Im Januar 2010 verkündete das Regierungspräsidium Karlsruhe die Entscheidung über den Antrag der Firma MIRO auf Erteilung einer immissionsschutzrechtlichen Genehmigung für die Dampfkessel 2, 3, 4 und 5 (Nachrüstung DENOX).
Unter Ausschluss der Öffentlichkeit ohne Einwendung der Stadt wurde das oben erwähnte Genehmigungsverfahren als eine Art Wirtschaftsförderung auf Kosten der Gesundheit der Karlsruher Bürgerinnen und Bürger durchgeführt. Dies hatte negative Konsequenzen für die Höhe der festgelegten Immissionen dieser Anlage. Sie sehen so aus:

Genehmigungswerte laut Genehmigungsunterlagen:

  • Stickoxid: 400 mg/m³ (dies ist doppelt so hoch ist wie bei der Genehmigung für den neuen Kohleblock der EnBW (RDK 8))
  • Schwefeldioxid: 850 mg/m³ (200mg/m³ bei RDK 8)
  • Ammoniak: 30 mg/m³ (10 mg³ bei RDK 8).

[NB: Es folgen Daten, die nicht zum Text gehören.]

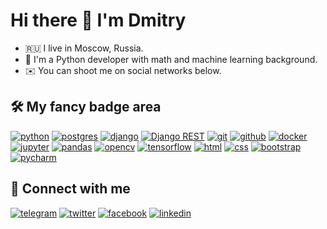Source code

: # Hi there 👋 I'm Dmitry 

- 🇷🇺 I live in Moscow, Russia.
- 🐍 I'm a Python developer with math and machine learning background.
- ✉️ You can shoot me on social networks below.

## 🛠 My fancy badge area

[![python](https://img.shields.io/badge/python%20-%23255074.svg?&style=for-the-badge&logo=python&logoColor=white)](https://www.python.org) [![postgres](https://img.shields.io/badge/postgres-%23316192.svg?&style=for-the-badge&logo=postgresql&logoColor=white)](https://www.postgresql.org) [![django](https://img.shields.io/badge/django%20-%23092E20.svg?&style=for-the-badge&logo=django&logoColor=white)](https://www.djangoproject.com) [![Django REST](https://img.shields.io/badge/DJANGO-REST-ff1709?style=for-the-badge&logo=django&logoColor=white&color=ff1709&labelColor=gray)](https://www.django-rest-framework.org/) [![git](https://img.shields.io/badge/git%20-%23F05033.svg?&style=for-the-badge&logo=git&logoColor=white)](https://git-scm.com) [![github](https://img.shields.io/badge/github%20-%23000408.svg?&style=for-the-badge&logo=github&logoColor=white)](https://github.com/lulzseq) [![docker](https://img.shields.io/badge/docker-%232496ED.svg?&style=for-the-badge&logo=docker&logoColor=white)](https://www.docker.com) [![jupyter](https://img.shields.io/badge/Jupyter%20-%23F37626.svg?&style=for-the-badge&logo=Jupyter&logoColor=white)](https://jupyter.org) [![pandas](https://img.shields.io/badge/pandas%20-%23150458.svg?&style=for-the-badge&logo=pandas&logoColor=white)](https://pandas.pydata.org) [![opencv](https://img.shields.io/badge/Opencv-redgreen?&style=for-the-badge&logo=opencv&logoColor=white)](https://opencv.org) [![tensorflow](https://img.shields.io/badge/tensorflow%20-%23FF9002?&style=for-the-badge&logo=tensorflow&logoColor=white)](https://www.tensorflow.org) [![html](https://img.shields.io/badge/html%20-%23E34F26.svg?&style=for-the-badge&logo=html5&logoColor=white)](https://www.w3schools.com/html) [![css](https://img.shields.io/badge/CSS%20-%23264DE4.svg?&style=for-the-badge&logo=CSS3&logoColor=white)](https://www.w3schools.com/css) [![bootstrap](https://img.shields.io/badge/bootstrap%20-%238814FC.svg?&style=for-the-badge&logo=bootstrap&logoColor=white)](https://getbootstrap.com) [![pycharm](https://img.shields.io/badge/pycharm-%237CE46F.svg?&style=for-the-badge&logo=pycharm&logoColor=black)](https://www.jetbrains.com/pycharm)

## 🤝 Connect with me

[![telegram](https://img.shields.io/badge/telegram%20-%2326A4E3.svg?&style=for-the-badge&logo=telegram&logoColor=white)](https://t.me/lulzseq) [![twitter](https://img.shields.io/badge/twitter%20-%231B9BF0.svg?&style=for-the-badge&logo=twitter&logoColor=white)](https://twitter.com/lulzseq) [![facebook](https://img.shields.io/badge/facebook%20-%230B83ED.svg?&style=for-the-badge&logo=facebook&logoColor=white)](https://www.facebook.com/dmitrykuznetsovx) [![linkedin](https://img.shields.io/badge/linkedin%20-%230077B5.svg?&style=for-the-badge&logo=linkedin&logoColor=white)](https://www.linkedin.com/in/dmitrykuznetsov/)

[//]: # (## ![]&#40;https://assets.leetcode.com/static_assets/public/icons/favicon-32x32.png&#41; LeetCode fun)

[//]: # ([![KnlnKS's LeetCode stats]&#40;https://leetcode-stats-six.vercel.app/api?username=lulzseq&theme=dark&#41;]&#40;https://github.com/KnlnKS/leetcode-stats&#41;)

[//]: # ([![GitHub Streak]&#40;https://github-readme-streak-stats.herokuapp.com?user=lulzseq&theme=dark&hide_border=true&date_format=M%20j%5B%2C%20Y%5D&#41;]&#40;https://git.io/streak-stats&#41;)
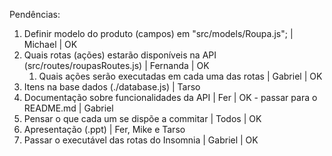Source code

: Pendências:
1. Definir modelo do produto (campos) em "src/models/Roupa.js"; | Michael | OK
2. Quais rotas (ações) estarão disponíveis na API (src/routes/roupasRoutes.js) | Fernanda | OK
    1. Quais ações serão executadas em cada uma das rotas | Gabriel | OK
4. Itens na base dados (./database.js) | Tarso
5. Documentação sobre funcionalidades da API | Fer | OK - passar para o README.md | Gabriel
6. Pensar o que cada um se dispõe a commitar | Todos | OK
7. Apresentação (.ppt) | Fer, Mike e Tarso
8. Passar o executável das rotas do Insomnia | Gabriel | OK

Außerdem wurde die Anlage nach der neuen 13. BImSChV genehmigt. Diese trat 2004 in Kraft. Man hat auf Kosten unserer Gesundheit bis zum letzten möglichen Augenblick (Übergansphase bis Ende 2010) gewartet, um nicht die dort strenger festgelegten Stickoxidwerte (und die sind immer noch viel zu hoch – s. oben) einhalten zu müssen.

Eine Gesamtzusammenstellung aller Emissionen/Immissionen der MIRO wäre wünschenswert. Leider werden alle Genehmigungen immer so geschickt gesplittet, nicht öffentlich behandelt und genehmigt, so dass dies uns nicht möglich ist.